ひとつには演技の若さ。映画学校の俳優科の卒業制作として作られた作品らしく、まあ正直にいえば演技はだいぶ安い(笑)。そもそも低予算映画なんでカメラそのものの画質とか、アテレコ特有のちょっと画面と台詞が合わない感じとか、こういう予算の映画を見慣れていない人には見づらい映画だと思うけど、例えばラザロではその安さを逆手にとったというか、ある意味オーバーアクトともいえる演技をやらせてて、役者の気合いで有無をいわさず圧倒するようなところがあった。
ところが今回は、これもわざとだと思うけど、いわゆる「自然体」な演技演出になっていて、それはやっぱり安さが際立ってしまうよね。サックスを吹き鳴らす女の子とか。まあ映画学校出たばっかりでね、音もアテレコなのは分かってるけどさ、せめてもう少し指とか動かしとこうぜみたいな(苦笑)

しかしそれでも、井土さんの作品には、観客を引き込むパワーがある。

今回の話は「小田急線の奥の奥」の農業学校に通う高校生たちの話。レンコンを掘りながらバカ話にあけくれる男子たち。退屈なようでそれなりに楽しい日々。「ずっとこんな感じだったら、それって幸せかな。不満かな」。

そんなある日。主人公の男子は一人の転校生に惹き付けられる。畑の植物が枯れていくのは地球滅亡の予兆だ。人間のせいだ。人間がいなきゃいいんだ。誇大妄想に取り付かれた天文少女。彼は少女に恋をする。将来のことなんてまともに考えたこともない楽観主義者の彼にとって、地球を憂う彼女はまさにミステリー(しかし実は、等身大の人生を考えることから逃避している点で、この二人は相似形だ)。

そこにMr.留年と呼ばれるちょっと風変わりな(帰国子女らしく、ライ麦畑でつかまえて、を原著で読んでたりするんだけど、英語以外の勉強はさっぱり、というか勉強に意味なんてないよね〜みたいな諦観にとらわれた)男も絡んでくる(彼はそんな自分をホールデンに重ね合わせている)。

少女に焦がれつつ、Mr.留年をめんどくさがりつつ、それでもなんとなく過ぎていく主人公たちの日々。しかしある日、それを一気に転倒させる出来事が起きる。

星座を破壊せよ。星と星の間に、新しい一本の線を引け。

残された言葉に破壊されるように、少年と少女のモラトリアムは破綻する。そして彼と彼女は、、、

例によってラストシーンではうっかり涙ぐんでしまう。人物配置の妙、退屈さと倦怠を象徴するロケーションハンティングの妙、ゆさぶりどころを心得たシナリオ、そして(安いながらも)丁寧なカメラ、映画の隅々から、登場人物に対する井土さんの愛が伝わってくる。

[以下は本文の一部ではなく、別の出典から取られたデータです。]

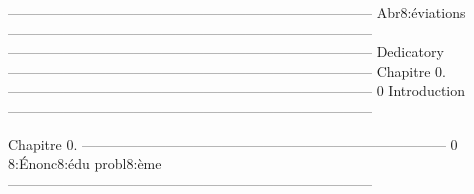 ------------------------------------------------------------------------------
 Abr8:é\endcsname viations
------------------------------------------------------------------------------
------------------------------------------------------------------------------
 Dedicatory
------------------------------------------------------------------------------
Chapitre 0.
------------------------------------------------------------------------------
 0 Introduction
------------------------------------------------------------------------------




















Chapitre 0.
------------------------------------------------------------------------------
 0 8:É\endcsname nonc8:é\endcsname  du probl8:è\endcsname me
------------------------------------------------------------------------------


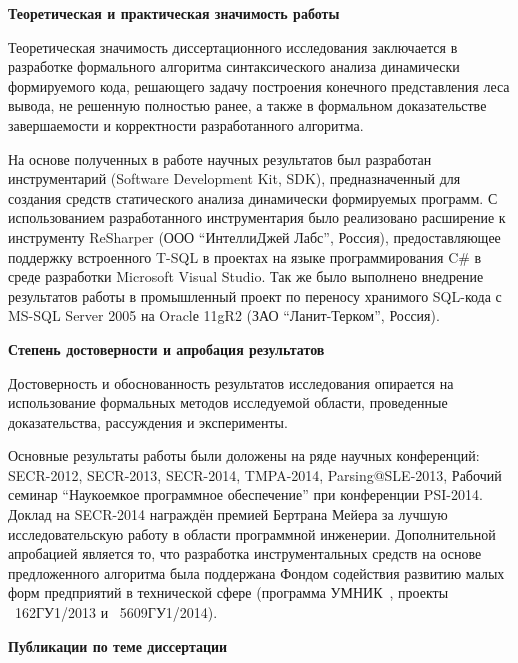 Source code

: \textbf{Теоретическая и практическая значимость работы}

Теоретическая значимость диссертационного исследования заключается в разработке формального алгоритма синтаксического анализа динамически формируемого кода, решающего задачу построения конечного представления леса вывода, не решенную полностью ранее, а также в формальном доказательстве завершаемости и корректности разработанного алгоритма. 

На основе полученных в работе научных результатов был разработан инструментарий (Software Development Kit, SDK), предназначенный для создания средств статического анализа динамически формируемых программ. 
С использованием разработанного инструментария было реализовано расширение к инструменту ReSharper (ООО ``ИнтеллиДжей Лабс'', Россия), предоставляющее поддержку встроенного T-SQL в проектах на языке программирования C\# в среде разработки Microsoft Visual Studio. Так же было выполнено внедрение результатов работы в промышленный проект по переносу хранимого SQL-кода с MS-SQL Server 2005 на Oraclе 11gR2 (ЗАО ``Ланит-Терком'', Россия). 

\textbf{Степень достоверности и апробация результатов}

Достоверность и обоснованность результатов исследования опирается на использование формальных методов исследуемой области, проведенные доказательства, рассуждения и эксперименты.

Основные результаты работы были доложены на ряде научных конференций: SECR-2012, SECR-2013, SECR-2014, TMPA-2014, Parsing@SLE-2013, Рабочий семинар ``Наукоемкое программное обеспечение'' при конференции PSI-2014. Доклад на SECR-2014 награждён премией Бертрана Мейера за лучшую исследовательскую работу в области программной инженерии. Дополнительной апробацией является то, что разработка инструментальных средств на основе предложенного алгоритма была поддержана Фондом содействия развитию малых форм предприятий в технической сфере (программа УМНИК~\cite{UMNIC}, проекты \textnumero~162ГУ1/2013 и \textnumero~5609ГУ1/2014).

\textbf{Публикации по теме диссертации}

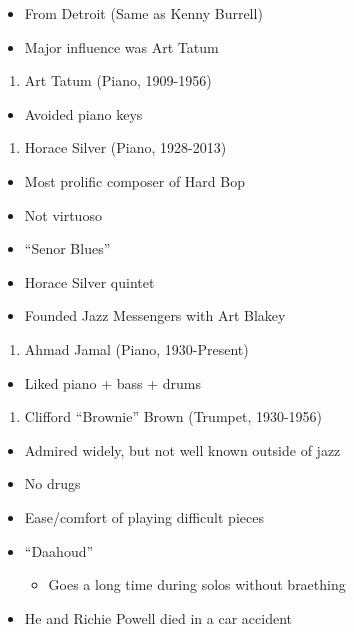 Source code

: \documentclass[]{article}
\providecommand{\tightlist}{%
  \setlength{\itemsep}{0pt}\setlength{\parskip}{0pt}}
\begin{document}
\begin{itemize}
\tightlist
\item
  From Detroit (Same as Kenny Burrell)
\item
  Major influence was Art Tatum
\end{itemize}

\begin{enumerate}
\def\labelenumi{\arabic{enumi}.}
\setcounter{enumi}{23}
\tightlist
\item
  Art Tatum (Piano, 1909-1956)
\end{enumerate}

\begin{itemize}
\tightlist
\item
  Avoided piano keys
\end{itemize}

\begin{enumerate}
\def\labelenumi{\arabic{enumi}.}
\setcounter{enumi}{24}
\tightlist
\item
  Horace Silver (Piano, 1928-2013)
\end{enumerate}

\begin{itemize}
\tightlist
\item
  Most prolific composer of Hard Bop
\item
  Not virtuoso
\item
  ``Senor Blues''
\item
  Horace Silver quintet
\item
  Founded Jazz Messengers with Art Blakey
\end{itemize}

\begin{enumerate}
\def\labelenumi{\arabic{enumi}.}
\setcounter{enumi}{25}
\tightlist
\item
  Ahmad Jamal (Piano, 1930-Present)
\end{enumerate}

\begin{itemize}
\tightlist
\item
  Liked piano + bass + drums
\end{itemize}

\begin{enumerate}
\def\labelenumi{\arabic{enumi}.}
\setcounter{enumi}{26}
\tightlist
\item
  Clifford ``Brownie'' Brown (Trumpet, 1930-1956)
\end{enumerate}

\begin{itemize}
\tightlist
\item
  Admired widely, but not well known outside of jazz
\item
  No drugs
\item
  Ease/comfort of playing difficult pieces
\item
  ``Daahoud''

  \begin{itemize}
  \tightlist
  \item
    Goes a long time during solos without braething
  \end{itemize}
\item
  He and Richie Powell died in a car accident
\end{itemize}
\end{document}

井土さんの作品を見ていると、つくづく自分は何のために表現に関わっているのかと考えてしまう。村上春樹は、それを「卵の側に立つ」と表現した。しかしいま、本気で卵の側に立とうとしているのは誰なのだろうか。僕は本気で、そちらに立とうとしているだろうか。自省しつつただ、井土さんが数少ない「本気」の人の一人であることを、僕は疑ったことがない。

この日は最終日ということで(じゃなくてもいつもいるのかな笑)、井土さんも劇場にきていた。上映前の挨拶を今も思い出す。録音したわけではないので細部は違うと思うが、おっしゃっていたのは以下のようなこと。

映画一揆に参加してくれた人たちの中から強いゲリラがでてくることを望む。
僕もますます、強いゲリラになる。

うん。僕も強いゲリラになろう。自分がアートや音楽に関わるようになった原点は何だったのかを忘れないようにしよう。ぶれず。ゆるがず。